A maternidade e a imigração foram os dois grandes movimentos que fiz na minha vida. Primeiro, meu corpo foi casa. Depois, deslocou-se do lugar que conhecia. Essas duas mudanças influenciaram meu tempo, espaço e matéria. E também a minha escrita. Fui mãe aos 36 e depois aos 38 anos. Comecei a escrever para entender qual era minha função social em meio a tudo isso. A identidade após ter filhos não volta a ser como antes. Não porque se perde, mas porque se desloca. A mulher continua a ser ela mesma, mas com novas prioridades, papéis e desejos. 

Mudar de país em meio a esse deslocamento interno foi difícil. Virei uma mãe imigrante aos 45, numa fase em que meu corpo doía, meu tempo já não me pertencia e dava como certo que meu lugar era o Brasil. Meu marido recebeu uma proposta de trabalho em Portugal e nós decidimos nos mudar com as crianças. Foi durante a pandemia, numa época em que a esperança tinha abandonado os brasileiros. Resolvemos buscá-la em outro lugar. 

A pior parte foi o primeiro ano de adaptação, quando você precisa entender como o país funciona: desde as burocracias de tirar os documentos, até os serviços de saúde e os transportes.

O choque cultural também é grande e é preciso estar aberta ao novo, ainda mais quando a gente tem filhos em fase escolar.

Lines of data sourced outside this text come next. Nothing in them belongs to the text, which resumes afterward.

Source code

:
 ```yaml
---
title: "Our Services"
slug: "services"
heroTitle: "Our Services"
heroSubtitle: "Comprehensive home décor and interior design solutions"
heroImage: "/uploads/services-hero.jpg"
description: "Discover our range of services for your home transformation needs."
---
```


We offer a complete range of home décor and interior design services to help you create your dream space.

Para mim, o mais difícil foi conviver com a solidão, a mesma que eu já conhecia desde que virei mãe.   

Para me fortalecer, me apeguei à ideia de que nossos sonhos e sentimentos nunca morrem. Eles ficam ali, guardados em alguma gaveta do coração, esperando o momento certo de voltar. Digo isso porque um dos meus sonhos quando era jovem era conhecer o mundo. Talvez porque tenha sido uma adolescente de 15 anos sem grandes perspectivas de viajar. Nasci numa família de classe média baixa do subúrbio de São Paulo. 

O seu Orlando, meu pai, é filho de imigrantes pobres. Portugueses que foram para o Brasil no início do século vinte, na época da imigração em massa que o governo brasileiro promoveu para “branquear a população” e ter mão de obra para a agricultura. Meu pai nasceu no Brás e depois mudou-se para a Vila Formosa, onde meu avô comprou um terreno e construiu uma casa. A casa da rua Argonautas. O lugar onde cresci. 

Era lá, do alto da janela do meu quarto, que sonhava com o mundo. Meu horizonte não era muito animador: o telhado dos vizinhos, a torre da igreja do bairro, onde o sino badalava a cada meia hora deixando seu estrondo voar bem mais longe do que minhas asas podiam alcançar. Minha família nunca tinha dinheiro para viajar. Fui conhecer o esplendor do mar na adolescência, numa viagem para a casa de um tio em Ubatuba. Me apaixonei pelo oceano. Queria atravessá-lo por dentro, percorrê-lo de ponta a ponta até me afogar em seus braços. 

Aos 25 anos tornei-me jornalista e adivinha qual foi a minha primeira área de atuação? O jornalismo internacional. Cobri as guerras do Afeganistão e do Iraque, estudei Geopolítica e idiomas. Fiquei obcecada em sair do país. Porém, não tinha como me manter financeiramente. Desisti da ideia quando conheci meu marido. Casei, tive filhos e deixei de sonhar com o outro lado do oceano. Quando meu corpo já fincava raízes, veio a possibilidade de ganhar asas. 

Assim, trinta anos depois, a adolescente que fui cruzou o Atlântico para encontrar um novo lar. E na terra dos meus ancestrais e do meu avô Manuel, que era de uma aldeia em Babe, em Trás-dos-Montes, norte de Portugal. Isso aconteceu há exatos três anos. O tempo que sou mãe imigrante.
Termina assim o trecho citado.